Basta analizar el resultado obtenido por Trump para entender sus ánimos de revancha. En las elecciones presidenciales del Distrito de Columbia, Kamala Harris obtuvo el 90.28% de los votos, mientras que Trump solo el 6.47%. Este abismo está muy lejos de lo que fue la mayor distancia a favor del republicano, la cual se dio en el estado de Wyoming, donde el resultado fue Trump 71.60% y Kamala 25.84%.
Su primer paso fue intentar acabar con todas las subvenciones otorgadas por el gobierno federal a gobiernos estatales, organizaciones sin fines de lucro, universidades, empresas o individuos para financiar proyectos y actividades a favor del interés público. Una movida que afecta a todo el ecosistema de organizaciones y personas que viven gracias a esos apoyos. Trump quiere desgarrar ese tejido. Afortunadamente —por ahora— un juez ya detuvo esta embestida.

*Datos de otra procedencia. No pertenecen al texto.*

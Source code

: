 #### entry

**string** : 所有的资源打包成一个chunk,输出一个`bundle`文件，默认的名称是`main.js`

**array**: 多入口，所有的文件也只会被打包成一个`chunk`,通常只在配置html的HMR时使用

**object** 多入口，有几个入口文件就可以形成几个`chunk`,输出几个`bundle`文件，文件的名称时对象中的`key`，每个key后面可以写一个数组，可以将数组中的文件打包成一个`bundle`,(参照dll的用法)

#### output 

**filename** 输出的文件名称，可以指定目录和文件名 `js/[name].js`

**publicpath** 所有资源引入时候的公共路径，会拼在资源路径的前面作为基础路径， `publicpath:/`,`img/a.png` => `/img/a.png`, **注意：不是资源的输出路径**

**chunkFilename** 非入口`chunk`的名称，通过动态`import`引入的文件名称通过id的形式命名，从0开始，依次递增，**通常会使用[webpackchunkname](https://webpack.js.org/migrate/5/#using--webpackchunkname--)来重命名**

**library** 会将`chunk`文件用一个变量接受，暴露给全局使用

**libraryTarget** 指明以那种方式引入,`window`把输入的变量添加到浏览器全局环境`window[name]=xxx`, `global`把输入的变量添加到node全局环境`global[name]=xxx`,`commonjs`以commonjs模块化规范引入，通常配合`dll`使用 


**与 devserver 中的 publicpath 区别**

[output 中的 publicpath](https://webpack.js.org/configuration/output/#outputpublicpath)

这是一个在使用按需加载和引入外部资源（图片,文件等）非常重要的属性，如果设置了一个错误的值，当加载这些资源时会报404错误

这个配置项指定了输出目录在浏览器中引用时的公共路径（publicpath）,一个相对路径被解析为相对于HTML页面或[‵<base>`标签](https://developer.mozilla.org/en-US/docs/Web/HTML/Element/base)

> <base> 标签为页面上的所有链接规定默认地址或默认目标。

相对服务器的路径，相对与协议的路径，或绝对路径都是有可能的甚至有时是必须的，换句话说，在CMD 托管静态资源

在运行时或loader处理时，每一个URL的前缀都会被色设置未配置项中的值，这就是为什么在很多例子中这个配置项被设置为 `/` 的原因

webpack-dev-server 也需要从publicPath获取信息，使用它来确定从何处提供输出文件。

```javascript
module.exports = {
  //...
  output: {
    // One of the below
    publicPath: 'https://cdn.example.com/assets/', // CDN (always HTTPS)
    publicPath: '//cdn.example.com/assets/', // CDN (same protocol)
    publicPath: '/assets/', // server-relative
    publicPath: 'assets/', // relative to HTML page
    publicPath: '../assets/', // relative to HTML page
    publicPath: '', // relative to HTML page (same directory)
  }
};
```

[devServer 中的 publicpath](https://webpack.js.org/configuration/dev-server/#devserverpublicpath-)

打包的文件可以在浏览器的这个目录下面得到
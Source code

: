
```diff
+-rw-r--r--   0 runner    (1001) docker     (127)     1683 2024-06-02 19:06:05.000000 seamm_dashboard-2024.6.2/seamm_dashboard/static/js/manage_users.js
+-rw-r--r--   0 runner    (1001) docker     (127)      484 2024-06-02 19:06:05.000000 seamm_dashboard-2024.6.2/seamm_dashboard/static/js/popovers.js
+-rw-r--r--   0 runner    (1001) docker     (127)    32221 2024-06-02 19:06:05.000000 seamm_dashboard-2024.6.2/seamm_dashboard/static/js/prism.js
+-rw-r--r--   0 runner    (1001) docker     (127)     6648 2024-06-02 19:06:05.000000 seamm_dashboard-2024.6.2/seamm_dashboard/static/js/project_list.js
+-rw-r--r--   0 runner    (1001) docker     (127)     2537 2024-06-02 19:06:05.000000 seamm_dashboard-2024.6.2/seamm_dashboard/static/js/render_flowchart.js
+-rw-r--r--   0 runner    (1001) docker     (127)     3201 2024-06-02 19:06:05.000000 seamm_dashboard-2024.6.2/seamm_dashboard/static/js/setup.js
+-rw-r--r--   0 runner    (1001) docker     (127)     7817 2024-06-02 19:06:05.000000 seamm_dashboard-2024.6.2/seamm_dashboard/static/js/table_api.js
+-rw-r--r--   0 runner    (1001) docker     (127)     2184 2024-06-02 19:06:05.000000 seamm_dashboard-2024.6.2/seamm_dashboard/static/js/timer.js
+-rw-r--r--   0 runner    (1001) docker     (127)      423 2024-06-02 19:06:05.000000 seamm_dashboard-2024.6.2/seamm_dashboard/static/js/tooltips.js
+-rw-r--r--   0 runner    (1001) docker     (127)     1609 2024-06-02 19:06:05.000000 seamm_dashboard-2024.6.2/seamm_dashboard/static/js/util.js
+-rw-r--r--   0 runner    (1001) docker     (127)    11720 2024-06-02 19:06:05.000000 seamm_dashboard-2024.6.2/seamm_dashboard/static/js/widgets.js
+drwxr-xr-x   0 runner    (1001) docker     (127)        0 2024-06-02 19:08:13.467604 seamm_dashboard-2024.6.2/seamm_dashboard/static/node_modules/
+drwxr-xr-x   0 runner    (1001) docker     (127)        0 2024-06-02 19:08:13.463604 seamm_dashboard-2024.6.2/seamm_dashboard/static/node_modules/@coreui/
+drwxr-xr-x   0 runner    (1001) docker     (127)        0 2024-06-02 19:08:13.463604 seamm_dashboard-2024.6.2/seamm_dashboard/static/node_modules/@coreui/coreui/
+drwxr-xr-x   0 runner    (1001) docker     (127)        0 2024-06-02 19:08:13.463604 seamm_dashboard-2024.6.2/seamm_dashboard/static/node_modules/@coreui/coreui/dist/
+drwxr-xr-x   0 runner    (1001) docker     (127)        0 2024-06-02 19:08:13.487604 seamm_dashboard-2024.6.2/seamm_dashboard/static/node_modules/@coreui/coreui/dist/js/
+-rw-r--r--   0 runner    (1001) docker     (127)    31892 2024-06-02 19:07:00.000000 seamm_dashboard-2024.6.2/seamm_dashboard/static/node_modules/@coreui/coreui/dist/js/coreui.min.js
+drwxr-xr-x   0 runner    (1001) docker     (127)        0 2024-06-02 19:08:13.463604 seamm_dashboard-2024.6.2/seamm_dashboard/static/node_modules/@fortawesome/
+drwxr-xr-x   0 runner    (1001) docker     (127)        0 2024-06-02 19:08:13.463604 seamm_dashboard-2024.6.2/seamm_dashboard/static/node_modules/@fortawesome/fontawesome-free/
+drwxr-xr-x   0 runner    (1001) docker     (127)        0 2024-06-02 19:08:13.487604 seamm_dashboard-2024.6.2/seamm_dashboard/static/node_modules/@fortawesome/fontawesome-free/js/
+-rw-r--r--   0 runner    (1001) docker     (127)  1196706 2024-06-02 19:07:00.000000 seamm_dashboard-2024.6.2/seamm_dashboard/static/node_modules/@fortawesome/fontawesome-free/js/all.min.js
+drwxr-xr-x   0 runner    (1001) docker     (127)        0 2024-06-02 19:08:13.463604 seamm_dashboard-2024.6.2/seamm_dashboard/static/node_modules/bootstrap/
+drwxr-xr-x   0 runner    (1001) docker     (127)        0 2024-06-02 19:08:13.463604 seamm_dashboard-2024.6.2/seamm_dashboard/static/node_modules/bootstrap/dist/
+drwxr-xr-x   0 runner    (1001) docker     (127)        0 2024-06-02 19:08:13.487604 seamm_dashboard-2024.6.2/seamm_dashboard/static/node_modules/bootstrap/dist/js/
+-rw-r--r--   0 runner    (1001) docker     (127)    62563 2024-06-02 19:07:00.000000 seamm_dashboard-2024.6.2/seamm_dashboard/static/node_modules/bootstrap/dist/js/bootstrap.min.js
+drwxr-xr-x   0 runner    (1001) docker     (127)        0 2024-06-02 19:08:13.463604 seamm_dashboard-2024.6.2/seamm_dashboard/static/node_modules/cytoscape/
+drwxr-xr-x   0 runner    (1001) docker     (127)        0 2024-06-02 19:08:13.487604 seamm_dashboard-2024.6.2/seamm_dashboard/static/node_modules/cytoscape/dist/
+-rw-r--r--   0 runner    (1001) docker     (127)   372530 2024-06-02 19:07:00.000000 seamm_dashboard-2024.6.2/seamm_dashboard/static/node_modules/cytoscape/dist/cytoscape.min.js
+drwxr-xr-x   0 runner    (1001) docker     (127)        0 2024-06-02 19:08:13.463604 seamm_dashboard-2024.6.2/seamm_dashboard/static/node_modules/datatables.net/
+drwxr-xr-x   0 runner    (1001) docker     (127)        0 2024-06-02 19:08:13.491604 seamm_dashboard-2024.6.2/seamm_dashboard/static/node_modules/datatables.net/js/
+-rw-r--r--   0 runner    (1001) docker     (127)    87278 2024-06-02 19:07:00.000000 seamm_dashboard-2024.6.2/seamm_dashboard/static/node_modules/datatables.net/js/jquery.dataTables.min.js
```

El siguiente paso ha sido la demolición de la Agencia de los Estados Unidos para el Desarrollo Internacional (USAID), que brinda (¿brindaba?) asistencia al desarrollo a más de 100 países. Sin tocarse el corazón, suspende apoyos a la asistencia humanitaria, hambrunas, crisis sanitarias, protección de derechos humanos, cultura democrática, seguridad alimentaria, campañas de vacunación, calentamiento global, etc.
Todos los nombramientos para ocupar posiciones de poder se los están dando a figuras disruptivas que buscan demoler las instancias gubernamentales que les han sido encomendadas. Despidos, ofertas de retiro anticipadas, recortes de personal, amenazas ilustran lo que se vive hoy entre la fuerza laboral de la ciudad capital.
Trump no es el único Atila contemporáneo; otros liderazgos han encontrado en la destrucción la fuente de su poder. Putin con su invasión a Ucrania y asesinato de opositores, Erdogan con sus purgas masivas de funcionarios, jueces y críticos, Xi con su represión de minorías étnicas y religiosas, más la supresión de la autonomía de Hong Kong, Maduro con el encarcelamiento de opositores y un flagrante fraude electoral, Milei con su motosierra desmembrando el estado argentino, Bukele con la desaparición de los derechos humanos, Netanyahu demoliendo Gaza y a sus habitantes, Modi y el maltrato a los musulmanes, los talibanes con las restricciones extremas a mujeres y niñas, más un largo etcétera.
En el caso de México también estamos viviendo muchos de estos rasgos, especialmente enfocados a una demolición institucional más que a una transformación constructiva.
La primera y más clara señal de poder que experimentamos tras la elección de Andrés Manuel López Obrador fue la cancelación del nuevo aeropuerto de la Ciudad de México, mensaje clarísimo que anunciaba una vocación de destrucción.
Desde entonces, el exterminio de agencias gubernamentales, cuerpos profesionales, programas de gobierno, capacidades técnicas, instituciones, pesos y contrapesos ha sido la norma.
Proceso que se ha acelerado con la destrucción del pluralismo democrático (el agandalle de la sobrerrepresentación en la Cámara de Diputados), el desbalance en la Cámara alta (compra y/o extorsión de senadores), evaporación de contrapesos (desaparición de organismos autónomos) y algo que es el sueño de todo autócrata: borrar de un plumazo a todo un poder de la República y asegurar su sustitución con juzgadores afines.
La destrucción da poder al destructor, pero debilita enormemente a sus sociedades. A la larga es un poder para no poder.